- **Record excerpts**:
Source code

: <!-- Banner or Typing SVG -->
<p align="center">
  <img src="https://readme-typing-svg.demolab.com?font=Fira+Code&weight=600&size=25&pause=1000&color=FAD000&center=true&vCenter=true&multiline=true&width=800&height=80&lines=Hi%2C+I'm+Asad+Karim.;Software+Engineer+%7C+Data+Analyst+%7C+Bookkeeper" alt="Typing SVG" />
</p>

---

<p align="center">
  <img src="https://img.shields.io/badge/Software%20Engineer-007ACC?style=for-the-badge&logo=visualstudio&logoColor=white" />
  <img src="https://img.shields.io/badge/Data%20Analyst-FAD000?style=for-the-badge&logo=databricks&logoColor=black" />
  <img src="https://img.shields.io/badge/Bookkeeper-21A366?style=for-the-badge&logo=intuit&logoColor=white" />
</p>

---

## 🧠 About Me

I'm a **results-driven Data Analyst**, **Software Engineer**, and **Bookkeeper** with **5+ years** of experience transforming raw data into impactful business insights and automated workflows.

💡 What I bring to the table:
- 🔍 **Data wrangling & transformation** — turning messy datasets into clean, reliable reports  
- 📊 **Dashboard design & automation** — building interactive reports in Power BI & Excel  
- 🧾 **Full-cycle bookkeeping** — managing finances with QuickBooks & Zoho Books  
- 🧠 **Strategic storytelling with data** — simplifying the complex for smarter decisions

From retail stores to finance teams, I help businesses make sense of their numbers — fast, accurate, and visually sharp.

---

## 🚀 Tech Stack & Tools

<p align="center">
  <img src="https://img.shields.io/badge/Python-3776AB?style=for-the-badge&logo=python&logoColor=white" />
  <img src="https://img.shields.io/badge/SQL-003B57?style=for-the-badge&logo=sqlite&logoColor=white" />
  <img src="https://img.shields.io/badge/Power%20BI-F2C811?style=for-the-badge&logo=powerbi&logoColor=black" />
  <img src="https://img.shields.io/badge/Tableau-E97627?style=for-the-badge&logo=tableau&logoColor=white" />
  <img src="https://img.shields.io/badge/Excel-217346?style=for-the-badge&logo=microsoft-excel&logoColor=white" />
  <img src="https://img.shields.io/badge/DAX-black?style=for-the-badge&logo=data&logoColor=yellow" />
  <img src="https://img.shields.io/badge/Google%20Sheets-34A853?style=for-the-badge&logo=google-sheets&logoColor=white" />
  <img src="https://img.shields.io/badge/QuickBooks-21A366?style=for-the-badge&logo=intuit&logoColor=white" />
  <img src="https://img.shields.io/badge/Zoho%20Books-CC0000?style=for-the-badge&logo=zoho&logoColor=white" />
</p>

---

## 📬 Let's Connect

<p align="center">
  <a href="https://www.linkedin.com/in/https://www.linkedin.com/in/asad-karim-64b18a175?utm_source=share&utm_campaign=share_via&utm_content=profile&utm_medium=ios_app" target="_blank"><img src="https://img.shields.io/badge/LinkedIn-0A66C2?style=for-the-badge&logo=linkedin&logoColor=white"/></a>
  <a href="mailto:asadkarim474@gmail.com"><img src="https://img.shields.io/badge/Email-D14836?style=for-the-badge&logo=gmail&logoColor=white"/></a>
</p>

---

- **What is required**:
From the listing above, copy every line that includes the word "reports".

- **Result of the task**:
- 🔍 **Data wrangling & transformation** — turning messy datasets into clean, reliable reports  
- 📊 **Dashboard design & automation** — building interactive reports in Power BI & Excel  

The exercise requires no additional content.